_EXERCISE BRIEF_: Search the records for the word "begrenzen" and pick out every line that has it.

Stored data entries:
######

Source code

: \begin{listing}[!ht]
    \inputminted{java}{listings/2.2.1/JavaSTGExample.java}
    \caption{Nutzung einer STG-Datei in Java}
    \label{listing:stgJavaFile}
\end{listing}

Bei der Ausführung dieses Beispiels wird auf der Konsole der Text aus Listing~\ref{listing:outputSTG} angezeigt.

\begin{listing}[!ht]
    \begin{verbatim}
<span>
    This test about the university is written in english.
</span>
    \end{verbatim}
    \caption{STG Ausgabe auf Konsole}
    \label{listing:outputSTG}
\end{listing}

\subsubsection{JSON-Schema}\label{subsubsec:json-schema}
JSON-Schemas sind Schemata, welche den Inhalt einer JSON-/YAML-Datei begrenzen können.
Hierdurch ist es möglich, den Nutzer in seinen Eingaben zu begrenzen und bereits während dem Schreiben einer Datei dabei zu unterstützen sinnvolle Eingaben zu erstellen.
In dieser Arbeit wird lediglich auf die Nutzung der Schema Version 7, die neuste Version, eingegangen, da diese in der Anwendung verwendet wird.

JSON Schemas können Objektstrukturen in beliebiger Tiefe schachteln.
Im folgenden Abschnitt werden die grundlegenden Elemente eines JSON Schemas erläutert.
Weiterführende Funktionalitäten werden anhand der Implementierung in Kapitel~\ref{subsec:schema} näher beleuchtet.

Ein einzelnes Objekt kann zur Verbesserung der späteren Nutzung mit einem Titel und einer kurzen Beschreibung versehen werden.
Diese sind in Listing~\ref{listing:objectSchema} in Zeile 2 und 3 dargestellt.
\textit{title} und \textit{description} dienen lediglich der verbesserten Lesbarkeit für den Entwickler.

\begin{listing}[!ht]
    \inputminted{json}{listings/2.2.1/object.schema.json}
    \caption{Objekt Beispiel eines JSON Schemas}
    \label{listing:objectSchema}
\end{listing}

######

_SOLUTION TO THE PROBLEM_:
JSON-Schemas sind Schemata, welche den Inhalt einer JSON-/YAML-Datei begrenzen können.
Hierdurch ist es möglich, den Nutzer in seinen Eingaben zu begrenzen und bereits während dem Schreiben einer Datei dabei zu unterstützen sinnvolle Eingaben zu erstellen.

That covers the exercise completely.